How to check if something is not used anymore?

It's a problem in dynamic languages like ruby. There are few ways to address that.

1. Cover all your app with end-to-end tests

Usually, it's difficult to have the 100% coverage, and this solution might not be readily available to you

2. Delete the usage and see if everything still works

Like point 1, but manual. Very difficult in bigger systems, and usually you don't have every feature documented.

3. Monkeypatch and log usages

For associations this may be sth like:

has_namy :foos

def foos
  log 'foos is used!'
  super
end

But as @chumakoff said here https://stackoverflow.com/a/51982936/299774 the association may be used in few more places.
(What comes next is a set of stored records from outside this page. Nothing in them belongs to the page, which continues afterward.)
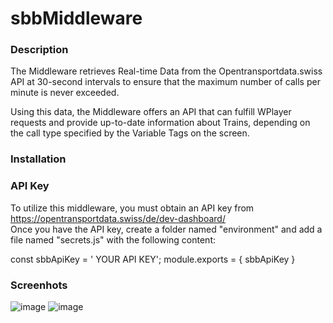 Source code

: # sbbMiddleware

### Description 

The Middleware retrieves Real-time Data from the Opentransportdata.swiss API at 30-second intervals to ensure that the maximum number of calls per minute is never exceeded.

Using this data, the Middleware offers an API that can fulfill WPlayer requests and provide up-to-date information about Trains, depending on the call type specified by the Variable Tags on the screen.

### Installation 


### API Key 

To utilize this middleware, you must obtain an API key from https://opentransportdata.swiss/de/dev-dashboard/  
Once you have the API key, create a folder named "environment" and add a file named "secrets.js" with the following content:

const sbbApiKey = ' YOUR API KEY';
module.exports = { sbbApiKey }

### Screenhots

![image](https://user-images.githubusercontent.com/50730110/222460665-1f615571-d65c-45c9-8f77-66f36677eaec.png)
![image](https://user-images.githubusercontent.com/50730110/222460790-823dea24-5b90-4f9d-ab37-96ff43404fa7.png)
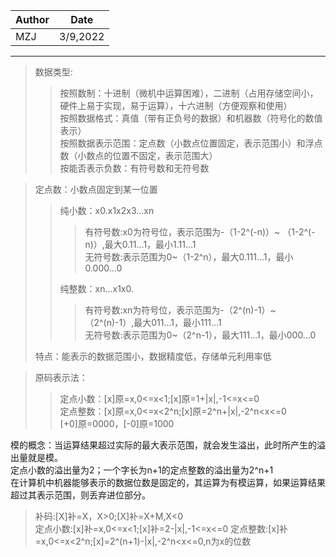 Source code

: |Author|Date|
|---|---|
|MZJ|3/9,2022|
---

>数据类型:  
>>按照数制：十进制（微机中运算困难），二进制（占用存储空间小，硬件上易于实现，易于运算），十六进制（方便观察和使用）  
>>按照数据格式：真值（带有正负号的数据）和机器数（符号化的数值表示）  
>>按照数据表示范围：定点数（小数点位置固定，表示范围小）和浮点数（小数点的位置不固定，表示范围大）  
>>按能否表示负数：有符号数和无符号数    

>定点数：小数点固定到某一位置
>>纯小数：x0.x1x2x3...xn  
>>>有符号数:x0为符号位，表示范围为-（1-2^(-n)）~ （1-2^(-n)）,最大0.11...1，最小1.11...1  
>>>无符号数:表示范围为0~（1-2^n），最大0.111...1，最小0.000...0  
>>>
>>纯整数：xn...x1x0.  
>>>有符号数:xn为符号位，表示范围为-（2^(n)-1）~ （2^(n)-1）,最大011...1，最小111...1  
>>>无符号数:表示范围为0~（2^n-1），最大111...1，最小000...0  
>>> 
>特点：能表示的数据范围小，数据精度低，存储单元利用率低  

>原码表示法：
>>定点小数：[x]原=x,0<=x<1;[x]原=1+|x|,-1<=x<=0  
>>定点整数：[x]原=x,0<=x<2^n;[x]原=2^n+|x|,-2^n<x<=0   
>[+0]原=0000，[-0]原=1000  

模的概念：当运算结果超过实际的最大表示范围，就会发生溢出，此时所产生的溢出量就是模。  
定点小数的溢出量为2；一个字长为n+1的定点整数的溢出量为2^n+1  
在计算机中机器能够表示的数据位数是固定的，其运算为有模运算，如果运算结果超过其表示范围，则丢弃进位部分。  

>补码:[X]补=X，X>0;[X]补=X+M,X<0  
>定点小数:[x]补=x,0<=x<1;[x]补=2-|x|,-1<=x<=0
>定点整数:[x]补=x,0<=x<2^n;[x]=2^(n+1)-|x|,-2^n<x<=0,n为x的位数

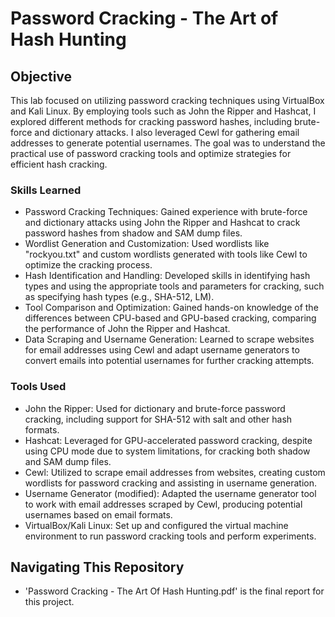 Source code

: # Password Cracking - The Art of Hash Hunting

## Objective

This lab focused on utilizing password cracking techniques using VirtualBox and Kali Linux. By employing tools such as John the Ripper and Hashcat, I explored different methods for cracking password hashes, including brute-force and dictionary attacks. I also leveraged Cewl for gathering email addresses to generate potential usernames. The goal was to understand the practical use of password cracking tools and optimize strategies for efficient hash cracking.

### Skills Learned

- Password Cracking Techniques: Gained experience with brute-force and dictionary attacks using John the Ripper and Hashcat to crack password hashes from shadow and SAM dump files.
- Wordlist Generation and Customization: Used wordlists like "rockyou.txt" and custom wordlists generated with tools like Cewl to optimize the cracking process.
- Hash Identification and Handling: Developed skills in identifying hash types and using the appropriate tools and parameters for cracking, such as specifying hash types (e.g., SHA-512, LM).
- Tool Comparison and Optimization: Gained hands-on knowledge of the differences between CPU-based and GPU-based cracking, comparing the performance of John the Ripper and Hashcat.
- Data Scraping and Username Generation: Learned to scrape websites for email addresses using Cewl and adapt username generators to convert emails into potential usernames for further cracking attempts.

### Tools Used

- John the Ripper: Used for dictionary and brute-force password cracking, including support for SHA-512 with salt and other hash formats.
- Hashcat: Leveraged for GPU-accelerated password cracking, despite using CPU mode due to system limitations, for cracking both shadow and SAM dump files.
- Cewl: Utilized to scrape email addresses from websites, creating custom wordlists for password cracking and assisting in username generation.
- Username Generator (modified): Adapted the username generator tool to work with email addresses scraped by Cewl, producing potential usernames based on email formats.
- VirtualBox/Kali Linux: Set up and configured the virtual machine environment to run password cracking tools and perform experiments.

## Navigating This Repository

- 'Password Cracking - The Art Of Hash Hunting.pdf' is the final report for this project.
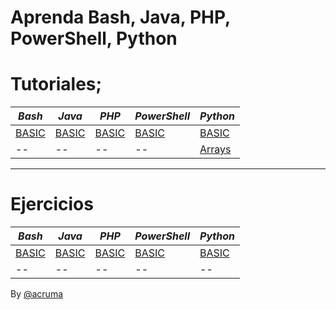 # Aprenda Bash, Java, PHP, PowerShell, Python  

# Tutoriales;  

 *Bash* | *Java* | *PHP* | *PowerShell* | *Python* 
--|--|--|--|--
[BASIC](https://github.com/acruma/learn/blob/master/spanish/basic/bash.md)|[BASIC](https://github.com/acruma/learn/blob/master/spanish/basic/java.md)|[BASIC](https://github.com/acruma/learn/blob/master/spanish/basic/php.md)|[BASIC](https://github.com/acruma/learn/blob/master/spanish/basic/powershell.md)|[BASIC](https://github.com/acruma/learn/blob/master/spanish/basic/python.md)
--|--|--|--|[Arrays](https://github.com/acruma/learn/blob/master/spanish/basic2/arrays/python.md)


***

# Ejercicios 

 *Bash* | *Java* | *PHP* | *PowerShell* | *Python* 
--|--|--|--|--
[BASIC](https://github.com/acruma/learn/blob/master/spanish/basic/Ejercicios/bash.md)|[BASIC](https://github.com/acruma/learn/blob/master/spanish/basic/Ejercicios/java.md)|[BASIC](https://github.com/acruma/learn/blob/master/spanish/basic/Ejercicios/php.md)|[BASIC](https://github.com/acruma/learn/blob/master/spanish/basic/Ejercicios/powershell.md)|[BASIC](https://github.com/acruma/learn/blob/master/spanish/basic/Ejercicios/python.md)
--|--|--|--|--


By [@acruma](https://github.com/acruma)
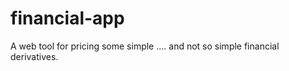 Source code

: financial-app
=============

A web tool for pricing some simple .... and not so simple financial derivatives.

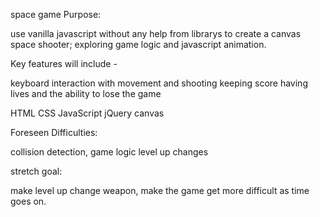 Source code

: space game
Purpose:

use vanilla javascript without any help from librarys to create a canvas space shooter; exploring game logic and javascript animation.

Key features will include -


keyboard interaction with movement and shooting
keeping score
having lives and the ability to lose the game

HTML
CSS
JavaScript
jQuery
canvas


Foreseen Difficulties:


collision detection,
game logic level up changes



stretch goal:

make level up change weapon,
make the game get more difficult as time goes on.

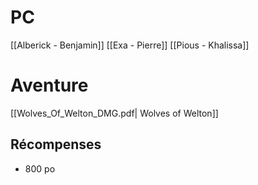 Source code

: # PC 
[[Alberick - Benjamin]]
[[Exa - Pierre]]
[[Pious - Khalissa]]

# Aventure

[[Wolves_Of_Welton_DMG.pdf| Wolves of Welton]]

## Récompenses
- 800 po
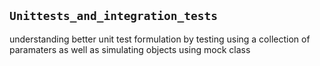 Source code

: ## `Unittests_and_integration_tests`
understanding better unit test formulation by testing using a collection of paramaters as well as simulating objects using mock class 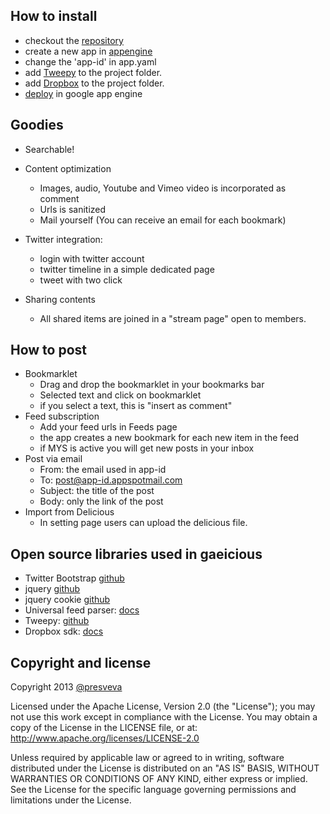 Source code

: How to install
---
- checkout the [repository](https://github.com/presveva/gae.icio.us/zipball/master)
- create a new app in [appengine](https://appengine.google.com/)
- change the 'app-id' in app.yaml
- add [Tweepy](https://github.com/tweepy/tweepy) to the project folder.
- add [Dropbox](https://www.dropbox.com/developers/core/sdk) to the project folder.
- [deploy](https://developers.google.com/appengine/docs/python/tools/uploadinganapp#Uploading_the_App) in google app engine

Goodies
---
- Searchable!

- Content optimization
    - Images, audio, Youtube and Vimeo video is incorporated as comment
    - Urls is sanitized
    - Mail yourself (You can receive an email for each bookmark)

- Twitter integration:
    - login with twitter account
    - twitter timeline in a simple dedicated page
    - tweet with two click

- Sharing contents
    - All shared items are joined in a "stream page" open to members.

How to post
---
- Bookmarklet
  - Drag and drop the bookmarklet in your bookmarks bar
  - Selected text and click on bookmarklet
  - if you select a text, this is "insert as comment"
- Feed subscription
  - Add your feed urls in Feeds page
  - the app creates a new bookmark for each new item in the feed
  - if MYS is active you will get new posts in your inbox
- Post via email
  - From: the email used in app-id
  - To: post@app-id.appspotmail.com
  - Subject: the title of the post
  - Body: only the link of the post
- Import from Delicious
  - In setting page users can upload the delicious file.

Open source libraries used in gaeicious
---
- Twitter Bootstrap [github](https://github.com/twitter/bootstrap)
- jquery [github](https://github.com/jquery/jquery)
- jquery cookie [github](https://github.com/carhartl/jquery-cookie)
- Universal feed parser: [docs](http://pythonhosted.org/feedparser/)
- Tweepy: [github](https://github.com/tweepy/tweepy)
- Dropbox sdk: [docs](https://www.dropbox.com/developers/core/sdk)

Copyright and license
---
Copyright 2013  [@presveva](https://github.com/presveva)

Licensed under the Apache License, Version 2.0 (the "License"); you may not use this work except in compliance with the License. You may obtain a copy of the License in the LICENSE file, or at: http://www.apache.org/licenses/LICENSE-2.0

Unless required by applicable law or agreed to in writing, software distributed under the License is distributed on an "AS IS" BASIS, WITHOUT WARRANTIES OR CONDITIONS OF ANY KIND, either express or implied. See the License for the specific language governing permissions and limitations under the License.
So you'd need to make some investigation to find all the places to hook your logging into.

This solution also has a drawback: how long should you wait until you declare the association unused? Should you wait half a year? What if nobody used it for that long, but there's a feature used once a year, and it got broken?

So, what do I do?

It depends on the size of the app and criticality etc. Sometimes you can risk it, sometimes you decide to live with some not used code. Or you get more creative like in here Find unused code in a Rails app.

Or you could disable this association for a fraction of users and watch for exceptions coming to wherever you aggregate logs/exceptions.

Maybe you should check the DB if there's anything in the database? If not - can you find a migration that removed all the stuff from there? Can you contact the author?